# TASK INSTRUCTIONS:
Please state the number of lines in the records below that contain the string "typeLabel", and nothing further.

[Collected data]
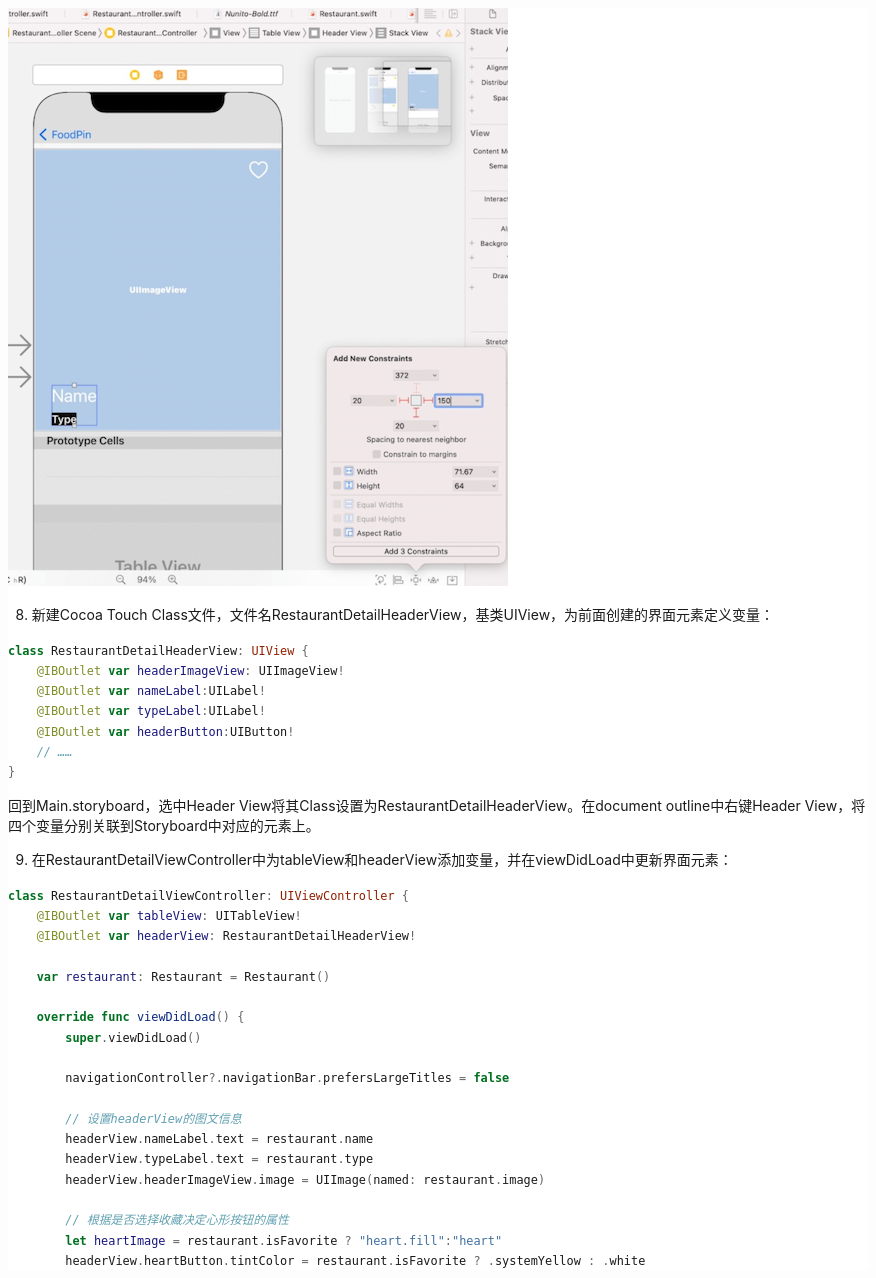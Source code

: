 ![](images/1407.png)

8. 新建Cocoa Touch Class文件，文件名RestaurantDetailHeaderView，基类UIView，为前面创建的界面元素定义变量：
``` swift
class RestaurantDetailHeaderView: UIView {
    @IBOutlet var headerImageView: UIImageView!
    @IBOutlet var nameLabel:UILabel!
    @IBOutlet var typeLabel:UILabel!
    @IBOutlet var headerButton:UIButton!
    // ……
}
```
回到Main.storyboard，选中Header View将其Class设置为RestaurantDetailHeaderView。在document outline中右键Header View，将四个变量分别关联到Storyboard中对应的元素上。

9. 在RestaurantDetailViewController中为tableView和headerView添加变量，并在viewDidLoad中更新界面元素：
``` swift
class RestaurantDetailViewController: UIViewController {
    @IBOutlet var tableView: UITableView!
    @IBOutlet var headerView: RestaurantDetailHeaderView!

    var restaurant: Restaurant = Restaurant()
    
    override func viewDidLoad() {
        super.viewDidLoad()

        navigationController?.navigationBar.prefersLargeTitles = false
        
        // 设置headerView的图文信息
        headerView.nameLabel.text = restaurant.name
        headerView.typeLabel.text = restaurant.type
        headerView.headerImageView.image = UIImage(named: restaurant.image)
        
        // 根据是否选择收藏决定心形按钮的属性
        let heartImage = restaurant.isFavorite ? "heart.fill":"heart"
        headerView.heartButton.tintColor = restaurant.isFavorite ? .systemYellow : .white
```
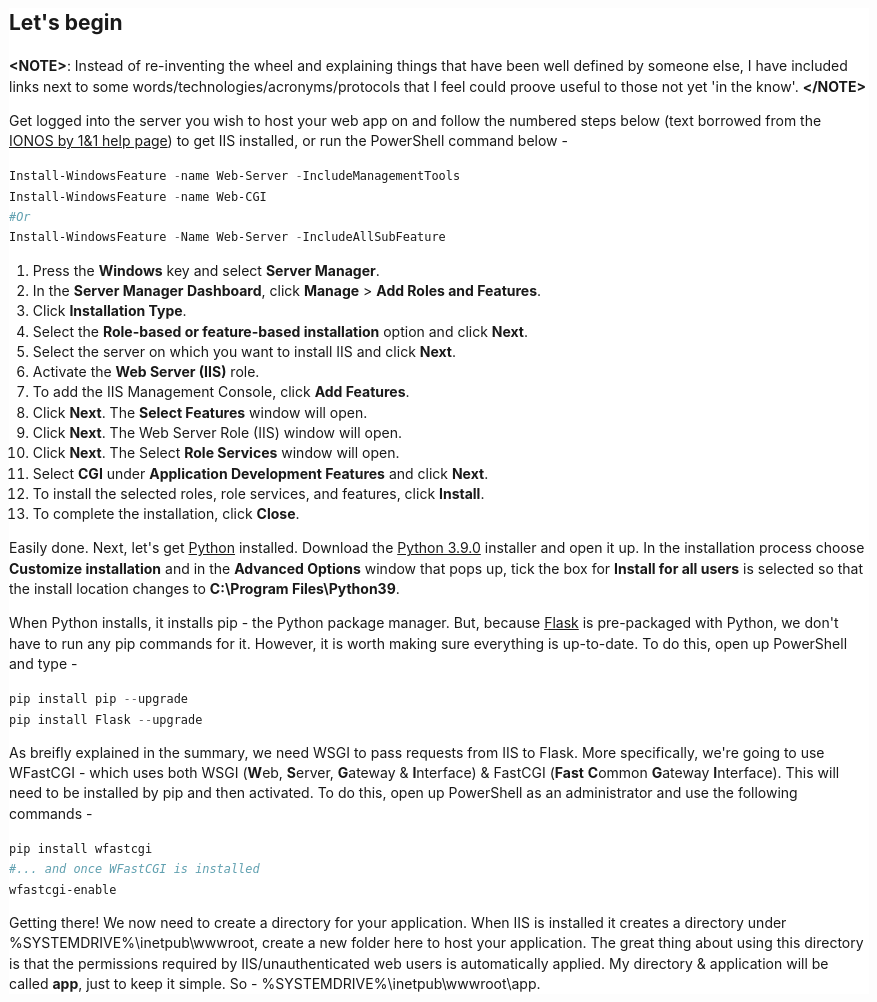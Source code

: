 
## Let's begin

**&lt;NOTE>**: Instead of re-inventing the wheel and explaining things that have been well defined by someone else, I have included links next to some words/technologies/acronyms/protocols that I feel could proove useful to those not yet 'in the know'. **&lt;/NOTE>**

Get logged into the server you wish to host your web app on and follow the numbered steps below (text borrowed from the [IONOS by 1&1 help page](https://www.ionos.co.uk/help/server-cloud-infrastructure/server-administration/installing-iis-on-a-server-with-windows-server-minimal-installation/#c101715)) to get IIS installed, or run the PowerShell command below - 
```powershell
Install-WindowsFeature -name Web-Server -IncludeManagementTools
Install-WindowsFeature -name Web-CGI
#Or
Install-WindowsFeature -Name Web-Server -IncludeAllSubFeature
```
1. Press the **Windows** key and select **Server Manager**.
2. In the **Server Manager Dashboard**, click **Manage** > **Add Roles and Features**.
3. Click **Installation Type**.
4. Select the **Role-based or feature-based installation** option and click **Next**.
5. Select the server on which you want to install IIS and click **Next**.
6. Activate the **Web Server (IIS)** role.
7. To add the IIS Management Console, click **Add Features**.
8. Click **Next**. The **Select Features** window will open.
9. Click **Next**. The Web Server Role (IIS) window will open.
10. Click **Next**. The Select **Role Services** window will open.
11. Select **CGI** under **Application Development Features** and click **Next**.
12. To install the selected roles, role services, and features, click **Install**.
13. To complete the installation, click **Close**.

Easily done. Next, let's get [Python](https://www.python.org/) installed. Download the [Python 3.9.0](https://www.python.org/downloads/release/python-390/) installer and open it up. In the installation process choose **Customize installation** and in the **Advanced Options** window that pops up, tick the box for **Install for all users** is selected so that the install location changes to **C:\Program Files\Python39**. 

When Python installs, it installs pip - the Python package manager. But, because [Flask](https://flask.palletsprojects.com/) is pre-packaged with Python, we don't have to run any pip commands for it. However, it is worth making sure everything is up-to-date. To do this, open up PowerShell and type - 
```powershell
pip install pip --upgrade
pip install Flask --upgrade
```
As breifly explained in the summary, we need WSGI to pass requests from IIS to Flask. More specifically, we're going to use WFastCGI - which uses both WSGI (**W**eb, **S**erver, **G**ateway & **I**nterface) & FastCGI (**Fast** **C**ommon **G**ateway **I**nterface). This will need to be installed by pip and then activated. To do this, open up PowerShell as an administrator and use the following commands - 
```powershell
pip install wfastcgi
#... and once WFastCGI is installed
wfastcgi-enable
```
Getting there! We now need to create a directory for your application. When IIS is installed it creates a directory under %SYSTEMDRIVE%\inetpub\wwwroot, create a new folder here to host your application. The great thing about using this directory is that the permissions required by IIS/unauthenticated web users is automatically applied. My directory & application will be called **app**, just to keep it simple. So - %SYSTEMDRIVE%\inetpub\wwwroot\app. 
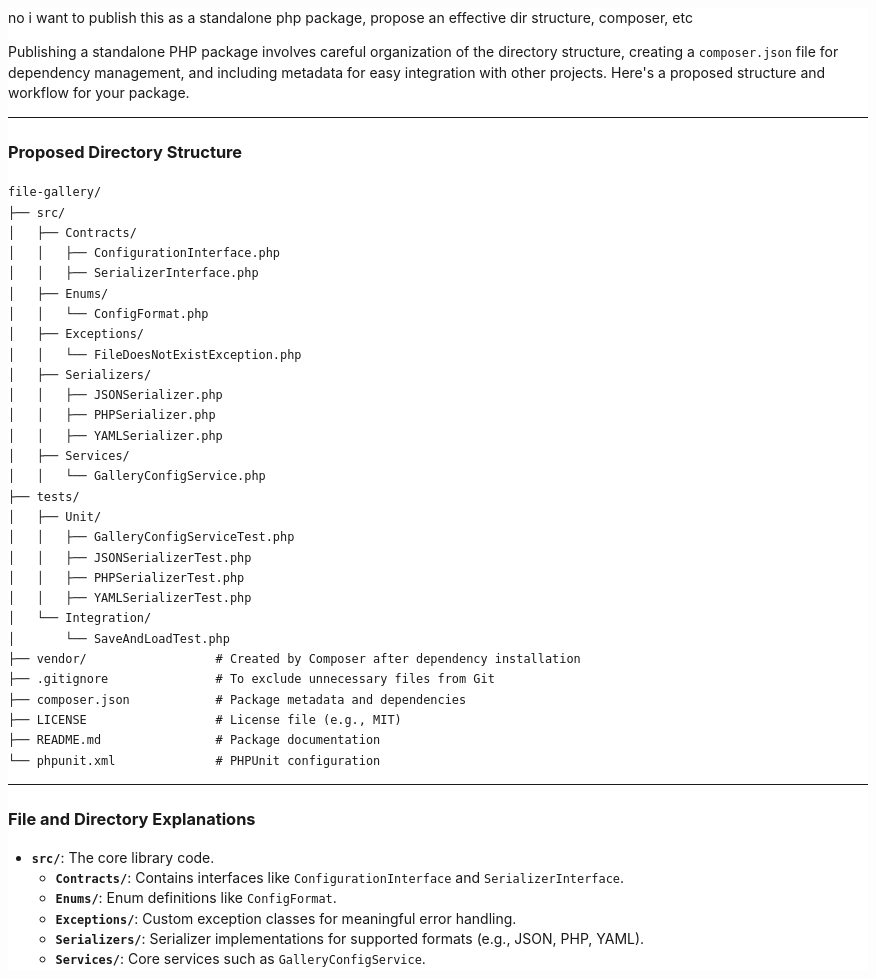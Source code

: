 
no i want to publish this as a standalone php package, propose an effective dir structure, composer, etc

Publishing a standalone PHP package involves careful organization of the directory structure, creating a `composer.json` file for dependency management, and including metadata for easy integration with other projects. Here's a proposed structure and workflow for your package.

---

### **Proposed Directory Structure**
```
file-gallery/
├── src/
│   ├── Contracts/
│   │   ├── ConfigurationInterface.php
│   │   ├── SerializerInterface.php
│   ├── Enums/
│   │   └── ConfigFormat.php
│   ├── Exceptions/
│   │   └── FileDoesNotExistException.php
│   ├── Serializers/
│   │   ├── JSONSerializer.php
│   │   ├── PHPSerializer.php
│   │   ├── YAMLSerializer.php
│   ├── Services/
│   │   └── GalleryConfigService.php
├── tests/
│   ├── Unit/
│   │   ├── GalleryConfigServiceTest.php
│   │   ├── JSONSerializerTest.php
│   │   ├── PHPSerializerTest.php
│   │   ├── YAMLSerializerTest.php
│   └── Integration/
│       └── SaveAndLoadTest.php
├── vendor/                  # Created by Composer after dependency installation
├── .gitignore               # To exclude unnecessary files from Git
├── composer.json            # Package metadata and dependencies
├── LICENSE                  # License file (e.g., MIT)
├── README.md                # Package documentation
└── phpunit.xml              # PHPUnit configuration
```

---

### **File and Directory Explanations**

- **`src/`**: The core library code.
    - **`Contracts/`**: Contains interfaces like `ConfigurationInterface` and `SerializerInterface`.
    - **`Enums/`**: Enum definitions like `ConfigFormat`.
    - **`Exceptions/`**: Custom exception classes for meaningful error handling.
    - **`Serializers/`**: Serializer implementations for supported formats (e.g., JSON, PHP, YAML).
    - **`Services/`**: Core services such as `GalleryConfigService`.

# ANSWER SECTION:
2